▶ [EXERCISE AIM]: In the records that follow, the lines from the one containing "Understanding and keeping" to the one containing "- **Code reviews", inclusive, are to be given again exactly.

▶ [RECORDS TO PROCESS]:
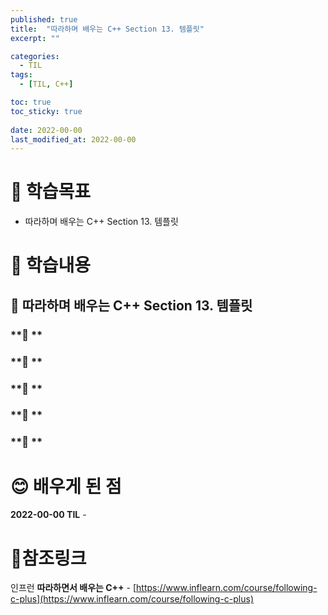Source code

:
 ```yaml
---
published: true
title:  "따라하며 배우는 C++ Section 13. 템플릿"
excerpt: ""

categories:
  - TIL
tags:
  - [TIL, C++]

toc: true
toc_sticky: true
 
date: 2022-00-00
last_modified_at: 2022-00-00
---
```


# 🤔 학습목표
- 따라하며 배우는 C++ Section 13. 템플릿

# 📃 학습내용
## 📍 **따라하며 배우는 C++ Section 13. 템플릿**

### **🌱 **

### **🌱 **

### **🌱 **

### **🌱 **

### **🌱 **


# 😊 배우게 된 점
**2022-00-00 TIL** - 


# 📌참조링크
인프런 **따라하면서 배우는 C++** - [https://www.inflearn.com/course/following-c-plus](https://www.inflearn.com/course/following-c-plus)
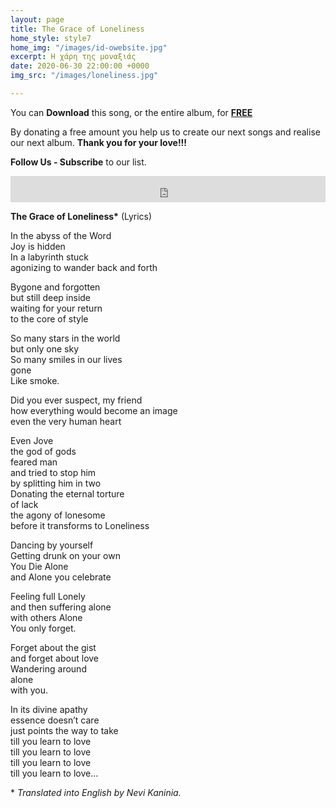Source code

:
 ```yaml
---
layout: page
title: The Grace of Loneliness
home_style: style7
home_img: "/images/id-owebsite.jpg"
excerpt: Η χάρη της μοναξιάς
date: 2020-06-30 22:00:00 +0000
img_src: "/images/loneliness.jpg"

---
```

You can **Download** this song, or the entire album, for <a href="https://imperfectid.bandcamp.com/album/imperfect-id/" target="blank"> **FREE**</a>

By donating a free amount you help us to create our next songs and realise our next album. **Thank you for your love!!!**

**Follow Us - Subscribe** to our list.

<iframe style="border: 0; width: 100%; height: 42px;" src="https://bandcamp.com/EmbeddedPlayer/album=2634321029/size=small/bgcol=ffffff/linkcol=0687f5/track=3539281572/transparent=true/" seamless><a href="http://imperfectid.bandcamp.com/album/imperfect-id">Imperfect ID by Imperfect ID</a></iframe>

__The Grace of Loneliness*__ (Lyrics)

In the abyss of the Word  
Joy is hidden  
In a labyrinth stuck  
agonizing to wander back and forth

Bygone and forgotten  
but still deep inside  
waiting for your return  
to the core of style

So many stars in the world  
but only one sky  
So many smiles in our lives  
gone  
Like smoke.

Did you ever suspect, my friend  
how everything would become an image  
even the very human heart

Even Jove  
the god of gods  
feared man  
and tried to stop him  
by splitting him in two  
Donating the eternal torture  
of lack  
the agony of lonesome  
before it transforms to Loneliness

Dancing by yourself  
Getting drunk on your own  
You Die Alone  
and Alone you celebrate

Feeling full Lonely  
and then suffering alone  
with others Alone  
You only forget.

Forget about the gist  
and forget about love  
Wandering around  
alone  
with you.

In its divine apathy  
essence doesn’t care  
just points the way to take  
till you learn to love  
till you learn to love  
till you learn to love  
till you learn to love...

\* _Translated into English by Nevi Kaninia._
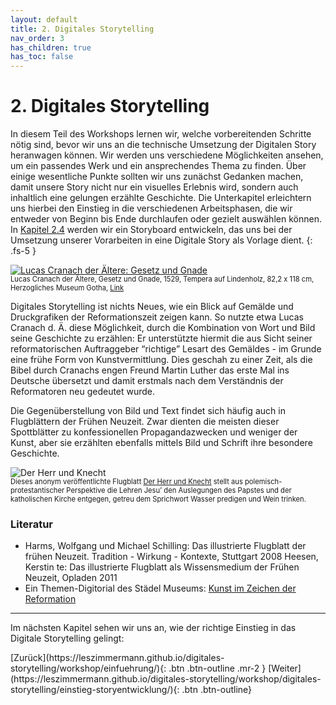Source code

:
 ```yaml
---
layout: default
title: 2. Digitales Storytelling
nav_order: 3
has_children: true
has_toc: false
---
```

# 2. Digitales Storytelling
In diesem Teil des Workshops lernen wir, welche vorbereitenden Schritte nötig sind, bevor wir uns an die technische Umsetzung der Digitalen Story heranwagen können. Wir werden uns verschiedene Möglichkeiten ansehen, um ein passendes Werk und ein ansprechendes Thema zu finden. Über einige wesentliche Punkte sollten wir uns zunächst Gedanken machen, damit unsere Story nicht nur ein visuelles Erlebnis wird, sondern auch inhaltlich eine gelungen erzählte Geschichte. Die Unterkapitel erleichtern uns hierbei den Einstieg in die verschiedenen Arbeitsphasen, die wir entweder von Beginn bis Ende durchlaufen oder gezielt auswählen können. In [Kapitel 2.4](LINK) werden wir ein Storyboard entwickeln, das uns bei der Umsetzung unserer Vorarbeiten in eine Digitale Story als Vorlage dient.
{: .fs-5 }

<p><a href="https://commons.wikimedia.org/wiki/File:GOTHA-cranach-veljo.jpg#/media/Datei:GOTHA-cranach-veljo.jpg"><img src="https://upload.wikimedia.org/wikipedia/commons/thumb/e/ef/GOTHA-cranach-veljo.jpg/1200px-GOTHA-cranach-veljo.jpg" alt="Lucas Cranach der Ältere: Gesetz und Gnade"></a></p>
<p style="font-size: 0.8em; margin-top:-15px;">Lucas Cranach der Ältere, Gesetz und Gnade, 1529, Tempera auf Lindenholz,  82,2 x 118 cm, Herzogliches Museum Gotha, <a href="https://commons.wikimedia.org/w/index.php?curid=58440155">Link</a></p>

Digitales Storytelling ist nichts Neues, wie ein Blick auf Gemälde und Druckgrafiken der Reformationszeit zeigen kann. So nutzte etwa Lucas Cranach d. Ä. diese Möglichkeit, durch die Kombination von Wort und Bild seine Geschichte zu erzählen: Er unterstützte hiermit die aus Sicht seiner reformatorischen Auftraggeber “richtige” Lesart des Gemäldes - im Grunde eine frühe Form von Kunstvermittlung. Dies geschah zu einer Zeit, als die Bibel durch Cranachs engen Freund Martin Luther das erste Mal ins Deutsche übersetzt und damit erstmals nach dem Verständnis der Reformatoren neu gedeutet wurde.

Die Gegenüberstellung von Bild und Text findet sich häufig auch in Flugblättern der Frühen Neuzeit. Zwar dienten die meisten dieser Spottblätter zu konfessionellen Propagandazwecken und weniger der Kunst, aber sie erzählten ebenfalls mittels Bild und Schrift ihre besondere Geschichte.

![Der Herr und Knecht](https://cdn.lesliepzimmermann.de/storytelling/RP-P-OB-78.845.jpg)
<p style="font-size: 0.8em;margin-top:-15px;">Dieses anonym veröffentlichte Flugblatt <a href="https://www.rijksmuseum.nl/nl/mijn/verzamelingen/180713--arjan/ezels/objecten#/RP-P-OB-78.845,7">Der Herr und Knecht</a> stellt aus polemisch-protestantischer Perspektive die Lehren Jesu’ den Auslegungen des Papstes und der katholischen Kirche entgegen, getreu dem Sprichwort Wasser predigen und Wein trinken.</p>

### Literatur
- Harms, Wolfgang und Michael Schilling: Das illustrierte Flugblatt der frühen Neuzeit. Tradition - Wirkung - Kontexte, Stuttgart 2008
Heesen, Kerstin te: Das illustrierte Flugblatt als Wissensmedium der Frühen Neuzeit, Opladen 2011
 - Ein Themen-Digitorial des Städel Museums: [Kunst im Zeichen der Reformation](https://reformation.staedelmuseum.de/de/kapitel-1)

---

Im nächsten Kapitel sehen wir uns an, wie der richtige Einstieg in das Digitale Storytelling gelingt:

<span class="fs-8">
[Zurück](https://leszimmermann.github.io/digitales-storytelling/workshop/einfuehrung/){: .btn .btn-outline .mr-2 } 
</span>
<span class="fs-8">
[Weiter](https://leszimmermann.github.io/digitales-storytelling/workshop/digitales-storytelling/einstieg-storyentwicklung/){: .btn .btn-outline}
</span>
---
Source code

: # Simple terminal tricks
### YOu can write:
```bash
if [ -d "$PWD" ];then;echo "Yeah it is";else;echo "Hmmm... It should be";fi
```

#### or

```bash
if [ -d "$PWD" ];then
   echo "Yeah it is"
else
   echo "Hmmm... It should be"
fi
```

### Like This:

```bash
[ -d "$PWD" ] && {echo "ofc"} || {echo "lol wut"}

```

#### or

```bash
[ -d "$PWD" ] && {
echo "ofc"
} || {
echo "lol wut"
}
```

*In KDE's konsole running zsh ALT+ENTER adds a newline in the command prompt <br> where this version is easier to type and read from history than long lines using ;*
==
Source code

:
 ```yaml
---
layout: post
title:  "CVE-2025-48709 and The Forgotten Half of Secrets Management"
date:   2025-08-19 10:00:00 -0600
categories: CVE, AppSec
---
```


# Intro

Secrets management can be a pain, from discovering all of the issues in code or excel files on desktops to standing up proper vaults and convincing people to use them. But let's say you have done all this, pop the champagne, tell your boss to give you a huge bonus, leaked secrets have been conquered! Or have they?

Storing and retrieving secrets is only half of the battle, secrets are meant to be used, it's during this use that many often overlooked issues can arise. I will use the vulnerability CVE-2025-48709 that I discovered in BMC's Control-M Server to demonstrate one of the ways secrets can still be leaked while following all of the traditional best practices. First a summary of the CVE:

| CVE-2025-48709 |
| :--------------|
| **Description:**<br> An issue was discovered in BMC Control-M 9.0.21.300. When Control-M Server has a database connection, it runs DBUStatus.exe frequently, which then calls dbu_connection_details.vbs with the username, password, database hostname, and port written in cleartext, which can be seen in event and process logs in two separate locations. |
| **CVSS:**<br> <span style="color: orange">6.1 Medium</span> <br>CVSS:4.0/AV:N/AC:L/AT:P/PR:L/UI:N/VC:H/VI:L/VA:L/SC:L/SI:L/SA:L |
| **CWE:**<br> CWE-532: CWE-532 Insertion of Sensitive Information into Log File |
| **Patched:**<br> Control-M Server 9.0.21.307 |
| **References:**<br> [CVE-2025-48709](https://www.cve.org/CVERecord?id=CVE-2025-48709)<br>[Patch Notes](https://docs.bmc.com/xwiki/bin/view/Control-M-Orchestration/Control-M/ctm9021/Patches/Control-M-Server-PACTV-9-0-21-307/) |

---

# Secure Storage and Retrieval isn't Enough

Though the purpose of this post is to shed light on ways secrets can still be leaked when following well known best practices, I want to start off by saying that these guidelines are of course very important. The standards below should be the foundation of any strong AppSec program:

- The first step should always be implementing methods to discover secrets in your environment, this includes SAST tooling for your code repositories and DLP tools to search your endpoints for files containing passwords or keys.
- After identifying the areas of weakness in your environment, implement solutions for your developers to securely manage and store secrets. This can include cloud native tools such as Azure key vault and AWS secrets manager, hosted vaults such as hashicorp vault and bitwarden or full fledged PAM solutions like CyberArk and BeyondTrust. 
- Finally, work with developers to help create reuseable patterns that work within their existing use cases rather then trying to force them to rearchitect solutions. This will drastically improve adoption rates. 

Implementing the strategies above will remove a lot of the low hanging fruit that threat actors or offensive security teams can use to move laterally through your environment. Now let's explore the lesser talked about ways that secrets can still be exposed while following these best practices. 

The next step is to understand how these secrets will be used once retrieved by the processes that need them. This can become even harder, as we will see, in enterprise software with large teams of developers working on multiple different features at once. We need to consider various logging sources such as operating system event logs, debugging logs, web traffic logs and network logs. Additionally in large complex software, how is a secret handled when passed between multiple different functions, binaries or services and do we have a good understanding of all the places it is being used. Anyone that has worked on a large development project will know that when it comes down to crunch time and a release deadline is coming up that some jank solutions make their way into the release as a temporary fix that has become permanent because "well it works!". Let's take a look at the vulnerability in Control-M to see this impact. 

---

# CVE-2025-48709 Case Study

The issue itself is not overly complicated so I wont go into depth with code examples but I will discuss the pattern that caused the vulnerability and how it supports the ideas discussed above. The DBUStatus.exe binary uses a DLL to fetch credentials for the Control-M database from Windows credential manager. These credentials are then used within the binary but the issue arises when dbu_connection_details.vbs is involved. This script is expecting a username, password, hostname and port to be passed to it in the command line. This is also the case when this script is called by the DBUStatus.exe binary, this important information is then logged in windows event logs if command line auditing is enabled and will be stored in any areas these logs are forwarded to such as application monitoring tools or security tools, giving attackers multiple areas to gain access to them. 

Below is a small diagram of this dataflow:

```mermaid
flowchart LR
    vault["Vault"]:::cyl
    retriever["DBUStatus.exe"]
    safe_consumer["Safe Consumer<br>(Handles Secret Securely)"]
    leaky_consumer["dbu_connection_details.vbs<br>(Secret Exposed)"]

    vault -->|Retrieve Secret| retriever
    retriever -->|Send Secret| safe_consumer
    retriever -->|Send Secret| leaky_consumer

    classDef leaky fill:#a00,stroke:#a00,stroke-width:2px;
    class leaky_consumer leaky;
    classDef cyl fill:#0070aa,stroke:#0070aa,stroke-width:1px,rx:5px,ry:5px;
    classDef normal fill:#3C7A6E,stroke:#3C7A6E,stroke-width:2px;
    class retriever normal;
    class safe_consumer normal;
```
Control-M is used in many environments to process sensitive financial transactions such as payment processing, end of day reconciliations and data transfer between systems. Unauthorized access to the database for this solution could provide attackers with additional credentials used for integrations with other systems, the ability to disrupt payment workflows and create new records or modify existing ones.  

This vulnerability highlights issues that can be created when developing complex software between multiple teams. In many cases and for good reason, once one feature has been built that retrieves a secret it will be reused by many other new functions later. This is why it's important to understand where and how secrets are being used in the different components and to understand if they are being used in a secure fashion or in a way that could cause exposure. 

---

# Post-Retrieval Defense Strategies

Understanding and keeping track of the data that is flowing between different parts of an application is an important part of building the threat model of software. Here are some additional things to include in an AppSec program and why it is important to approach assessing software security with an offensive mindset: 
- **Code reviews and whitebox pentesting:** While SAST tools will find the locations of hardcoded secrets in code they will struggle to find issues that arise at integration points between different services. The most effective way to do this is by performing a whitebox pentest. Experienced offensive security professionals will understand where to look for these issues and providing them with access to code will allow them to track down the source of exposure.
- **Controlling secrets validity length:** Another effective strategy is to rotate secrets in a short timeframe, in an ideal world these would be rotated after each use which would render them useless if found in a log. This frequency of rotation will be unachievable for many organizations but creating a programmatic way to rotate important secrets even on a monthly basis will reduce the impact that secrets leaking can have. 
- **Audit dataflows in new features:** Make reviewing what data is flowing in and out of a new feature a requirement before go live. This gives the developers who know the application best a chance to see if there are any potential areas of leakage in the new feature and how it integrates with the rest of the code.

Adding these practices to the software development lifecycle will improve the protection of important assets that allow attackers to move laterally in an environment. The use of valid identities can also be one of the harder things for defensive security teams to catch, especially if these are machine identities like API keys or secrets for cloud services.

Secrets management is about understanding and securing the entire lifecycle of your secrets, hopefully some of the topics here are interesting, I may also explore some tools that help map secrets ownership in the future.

▶ [REPLY]:
Understanding and keeping track of the data that is flowing between different parts of an application is an important part of building the threat model of software. Here are some additional things to include in an AppSec program and why it is important to approach assessing software security with an offensive mindset: 
- **Code reviews and whitebox pentesting:** While SAST tools will find the locations of hardcoded secrets in code they will struggle to find issues that arise at integration points between different services. The most effective way to do this is by performing a whitebox pentest. Experienced offensive security professionals will understand where to look for these issues and providing them with access to code will allow them to track down the source of exposure.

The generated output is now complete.